I've heard the main problem is nutes dripping onto the cooltube constantly. I would imagine that they would also drip onto other plants, causing burns.
The res looks tiny too.


----------



## InsaneMJ (Jun 20, 2012)

I think you'd have to get the speed dialed in so that way it's not dripping after it gets to a certain highth, mainly so it doesn't drip onto the bulb or tube. If the drip hits a bare bulb I wouldn't be surprised to see it burst. From what Ive heard they can bust from just about anything.


----------



## cues (Jun 20, 2012)

It was interesting to note in the advert that they state that the cooltube isn't covered by the warranty. However, I would like to see that stand up in court! What would their defence be? Sorry, we couldn't cover that part as our bad design means it's going to break?


----------



## Green Troll (Jun 26, 2012)

I was looking at getting one of these myself, but i never thought of the dripping problem. Good call!

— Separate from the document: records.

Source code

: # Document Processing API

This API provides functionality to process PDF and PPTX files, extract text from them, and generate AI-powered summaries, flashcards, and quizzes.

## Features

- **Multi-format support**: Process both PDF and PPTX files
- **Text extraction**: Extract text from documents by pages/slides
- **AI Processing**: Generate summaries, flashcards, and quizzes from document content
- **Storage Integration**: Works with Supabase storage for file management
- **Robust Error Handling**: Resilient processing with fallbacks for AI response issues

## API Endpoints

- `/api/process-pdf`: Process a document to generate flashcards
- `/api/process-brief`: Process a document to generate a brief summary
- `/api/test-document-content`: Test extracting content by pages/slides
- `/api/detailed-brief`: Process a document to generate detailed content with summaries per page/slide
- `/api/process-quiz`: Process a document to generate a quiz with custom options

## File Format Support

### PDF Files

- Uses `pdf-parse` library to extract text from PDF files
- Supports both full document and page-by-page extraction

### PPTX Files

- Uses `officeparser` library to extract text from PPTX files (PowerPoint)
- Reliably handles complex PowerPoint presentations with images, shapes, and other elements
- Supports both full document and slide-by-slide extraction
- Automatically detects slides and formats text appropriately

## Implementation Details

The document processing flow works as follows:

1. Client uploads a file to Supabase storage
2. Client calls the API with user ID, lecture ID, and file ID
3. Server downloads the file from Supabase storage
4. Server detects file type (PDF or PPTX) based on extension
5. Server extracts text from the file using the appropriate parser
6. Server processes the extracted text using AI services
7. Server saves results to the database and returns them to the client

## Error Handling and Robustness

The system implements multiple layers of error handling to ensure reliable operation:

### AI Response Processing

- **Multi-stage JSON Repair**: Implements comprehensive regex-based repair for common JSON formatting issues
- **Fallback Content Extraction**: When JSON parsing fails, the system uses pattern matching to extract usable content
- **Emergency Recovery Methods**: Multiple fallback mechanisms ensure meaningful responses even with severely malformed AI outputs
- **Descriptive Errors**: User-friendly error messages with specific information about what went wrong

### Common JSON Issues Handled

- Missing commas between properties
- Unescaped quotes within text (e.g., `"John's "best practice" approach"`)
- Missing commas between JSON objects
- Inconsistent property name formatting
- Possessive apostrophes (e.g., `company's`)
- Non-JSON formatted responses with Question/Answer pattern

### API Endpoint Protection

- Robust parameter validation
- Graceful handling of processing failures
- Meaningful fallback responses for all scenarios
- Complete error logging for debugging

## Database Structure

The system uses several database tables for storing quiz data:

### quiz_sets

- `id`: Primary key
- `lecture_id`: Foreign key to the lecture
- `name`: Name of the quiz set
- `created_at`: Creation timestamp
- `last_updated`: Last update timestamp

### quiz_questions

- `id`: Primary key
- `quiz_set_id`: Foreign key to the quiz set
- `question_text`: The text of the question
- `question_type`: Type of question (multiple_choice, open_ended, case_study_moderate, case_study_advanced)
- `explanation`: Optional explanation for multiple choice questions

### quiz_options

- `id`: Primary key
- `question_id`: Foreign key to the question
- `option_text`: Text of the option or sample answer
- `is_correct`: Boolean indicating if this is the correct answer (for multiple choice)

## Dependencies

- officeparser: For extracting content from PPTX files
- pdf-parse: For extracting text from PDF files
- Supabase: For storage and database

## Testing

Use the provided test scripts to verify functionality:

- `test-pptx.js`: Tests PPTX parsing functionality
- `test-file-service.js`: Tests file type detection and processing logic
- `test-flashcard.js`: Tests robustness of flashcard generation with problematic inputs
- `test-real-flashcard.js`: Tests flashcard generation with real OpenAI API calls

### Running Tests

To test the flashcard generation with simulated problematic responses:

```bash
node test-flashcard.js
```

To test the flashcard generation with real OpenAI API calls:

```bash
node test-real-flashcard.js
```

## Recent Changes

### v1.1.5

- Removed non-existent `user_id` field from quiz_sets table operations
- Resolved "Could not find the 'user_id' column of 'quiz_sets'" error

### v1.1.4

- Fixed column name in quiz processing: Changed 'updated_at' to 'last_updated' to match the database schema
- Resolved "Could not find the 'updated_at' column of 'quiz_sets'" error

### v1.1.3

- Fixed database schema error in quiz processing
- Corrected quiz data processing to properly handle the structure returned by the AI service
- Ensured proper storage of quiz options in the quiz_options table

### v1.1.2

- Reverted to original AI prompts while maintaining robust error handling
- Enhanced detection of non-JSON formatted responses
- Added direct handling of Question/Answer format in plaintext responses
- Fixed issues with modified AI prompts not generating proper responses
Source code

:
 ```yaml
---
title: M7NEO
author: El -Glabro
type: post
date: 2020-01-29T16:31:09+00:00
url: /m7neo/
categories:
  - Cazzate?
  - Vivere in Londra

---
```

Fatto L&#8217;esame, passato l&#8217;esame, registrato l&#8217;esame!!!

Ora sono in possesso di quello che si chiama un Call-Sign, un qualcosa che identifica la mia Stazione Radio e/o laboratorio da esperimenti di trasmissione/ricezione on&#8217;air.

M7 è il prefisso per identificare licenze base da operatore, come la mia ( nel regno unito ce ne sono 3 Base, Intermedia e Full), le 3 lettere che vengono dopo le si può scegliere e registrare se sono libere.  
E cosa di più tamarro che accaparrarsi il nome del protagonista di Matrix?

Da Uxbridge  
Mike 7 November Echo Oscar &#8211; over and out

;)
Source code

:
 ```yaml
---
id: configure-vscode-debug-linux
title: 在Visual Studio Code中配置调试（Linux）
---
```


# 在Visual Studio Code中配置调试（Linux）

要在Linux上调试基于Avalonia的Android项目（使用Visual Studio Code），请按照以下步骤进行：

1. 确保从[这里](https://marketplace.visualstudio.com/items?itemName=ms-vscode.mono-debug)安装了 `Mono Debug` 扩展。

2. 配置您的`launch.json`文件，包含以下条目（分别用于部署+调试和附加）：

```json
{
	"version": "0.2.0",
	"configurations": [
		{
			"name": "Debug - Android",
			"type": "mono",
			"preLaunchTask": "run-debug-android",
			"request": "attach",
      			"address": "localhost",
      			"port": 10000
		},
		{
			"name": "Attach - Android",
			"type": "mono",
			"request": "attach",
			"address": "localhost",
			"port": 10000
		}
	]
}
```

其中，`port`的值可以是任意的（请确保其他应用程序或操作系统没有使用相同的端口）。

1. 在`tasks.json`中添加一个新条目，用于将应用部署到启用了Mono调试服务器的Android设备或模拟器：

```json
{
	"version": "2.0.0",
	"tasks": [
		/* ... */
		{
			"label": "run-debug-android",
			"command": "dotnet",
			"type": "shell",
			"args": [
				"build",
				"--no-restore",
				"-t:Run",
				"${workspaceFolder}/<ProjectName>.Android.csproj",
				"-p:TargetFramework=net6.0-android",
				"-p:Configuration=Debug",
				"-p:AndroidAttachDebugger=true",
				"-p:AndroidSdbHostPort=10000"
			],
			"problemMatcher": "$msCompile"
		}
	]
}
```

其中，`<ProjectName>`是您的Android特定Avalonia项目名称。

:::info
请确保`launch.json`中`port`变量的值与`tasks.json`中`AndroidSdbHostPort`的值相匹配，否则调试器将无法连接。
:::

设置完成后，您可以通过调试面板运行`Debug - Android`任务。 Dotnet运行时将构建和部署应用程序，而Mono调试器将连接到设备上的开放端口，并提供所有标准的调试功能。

Going to scrap that idea


----------



## supchaka (Jun 26, 2012)

Looks like a mess waiting to happen


----------



## BearDown! (Jun 26, 2012)

For $2500 you can go to hawaii or CO and do some boarding and hit the hot springs...AND get laid !!!!
NO WAY im paying even close to that for anything less than a super motard....
yeah i was thinking same thing about the drip, however, my idea from this system would be to just hang a vert light, make 2 circular base board with a bar seat swivel in between so that you can spin the top base with the plants sitting on it..

As the plants get bigger the weight would be a problem so i though t i could install some cheap wheels underneath the top base so that they hold up the weight of the board around the edges... then you can have a vert grow and spin the table to access all of the plants equally.... wish i could draw it up on here cuz i know its gonna be next cool thing...hehe


----------



## Badmf (Jun 26, 2012)

^^ I agree. Hold the phone Firestone! Why is the first question do you want the plants rotating? It isn't necessary unless you want to waste $$$. Build a round semi circle of sheet ( a "Vert") and put wheels on the bottom if you like add aero or drippers with catch gutters, stack some cool tubes and add a fan or two and co2 you will out perform this twisted crap pile all day for less and ...YOU did it. JMTC Grab me a beer. lol The sell point is grow 80 plants in 8 sq feet! Whew thats it. poo poo


----------